殺八等人大驚,他們這才看見,窗戶上倒映的一個暗影,若不是事先知道,別人絲毫不會覺得那是倒掛的人影,隻會覺得那是窗棱在燭火下投下的暗影。他們不自覺的握緊了拳頭,方才他們可都沒察覺!若門外的是敵人,一時的不查便是死無葬身之地。
果然,仿佛回應景安玨的聲音,一道頎長的人影掀開門悠哉而入,絲毫沒有聽壁腳被人抓住的尷尬。
“我的表弟啊,你怎麼就知道為兄我來了呢?”樓下拿著匕首裝土匪的人此時大刺刺的坐在景安玨對麵的凳子上,沒骨頭似得倚著桌子,那姿態,好像去青樓喝花酒的登徒子。
“哦,我知道了,肯定表弟對哥哥我日思夜想,這俗話說得好,心有靈犀一點通。。。。。。”

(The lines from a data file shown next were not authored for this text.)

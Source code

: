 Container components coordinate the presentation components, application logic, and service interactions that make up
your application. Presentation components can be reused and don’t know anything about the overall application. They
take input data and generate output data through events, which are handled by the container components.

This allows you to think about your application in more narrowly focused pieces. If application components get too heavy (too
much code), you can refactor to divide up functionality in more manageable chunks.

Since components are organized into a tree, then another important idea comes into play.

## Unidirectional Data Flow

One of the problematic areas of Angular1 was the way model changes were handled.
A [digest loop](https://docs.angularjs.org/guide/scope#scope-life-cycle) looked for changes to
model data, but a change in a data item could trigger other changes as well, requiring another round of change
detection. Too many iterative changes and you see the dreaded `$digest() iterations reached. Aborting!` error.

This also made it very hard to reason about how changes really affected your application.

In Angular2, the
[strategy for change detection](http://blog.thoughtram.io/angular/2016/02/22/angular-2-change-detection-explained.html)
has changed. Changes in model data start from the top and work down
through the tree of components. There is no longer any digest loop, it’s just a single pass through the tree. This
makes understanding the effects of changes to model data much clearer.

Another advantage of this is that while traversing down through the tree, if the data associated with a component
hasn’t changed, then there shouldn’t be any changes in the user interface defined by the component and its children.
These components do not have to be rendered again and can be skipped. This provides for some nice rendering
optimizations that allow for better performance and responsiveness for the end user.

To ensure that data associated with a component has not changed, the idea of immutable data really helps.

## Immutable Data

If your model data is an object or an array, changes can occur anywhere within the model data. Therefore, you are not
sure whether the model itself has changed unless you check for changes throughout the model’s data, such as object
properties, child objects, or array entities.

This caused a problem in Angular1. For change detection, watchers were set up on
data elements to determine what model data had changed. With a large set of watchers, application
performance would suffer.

“表兄多慮了,舅舅來信說讓表弟我代為清理門戶,把那離家出走幾年不回的不孝子綁了痛打一頓呢,為弟的確實日思夜想,想著怎樣將表兄綁了,然後痛打一頓呢。”對於麵前這人的調戲,景安玨已經不會像幾年前那樣嫩的麵紅耳赤了,他悠然的端起茶杯,直接無視了對麵的人。
“額,這個你舅舅也就是我家老爹的話其實你不必在意的,咱兄弟齊心,其利斷金,那個舅舅什麼的,還是日後再說吧。”那人起身狗腿的摟著景安玨的肩膀,那模樣,怎一個諂媚了得。
“我說表兄,我的侍衛可都看著呢?剛剛你那一手,可是將我的侍衛打擊的不輕,難道你不說點什麼?”
“我就是你們剛剛說的他的親戚。”說著指了指景安玨,“我叫梅涵燁,景安玨的表哥,靖南侯世子。”
“世子好!”殺八等人抱拳行禮。
“好說好說,大家千萬別跟我客氣。”
“你不是那個韓老板嗎?”一直使勁兒盯著梅涵燁看的陳小虎半天蹦出來這麼一句。他就說初入這家客棧的時候覺得那人熟悉,怪不得!
“韓老板?誰啊?你認錯人了!”梅涵燁否認的及其幹脆。
“哼哼,我認錯人了?你就是化成灰小爺我也忘不了。”陳小虎說的咬牙切齒。
“這個兄台,你看,我們是不是有什麼誤會,畢竟我從小到大都沒離開過嶺南,更沒去過虞城。。。。。。。。”在景安玨似笑非笑的目光中,他的聲音漸漸小了。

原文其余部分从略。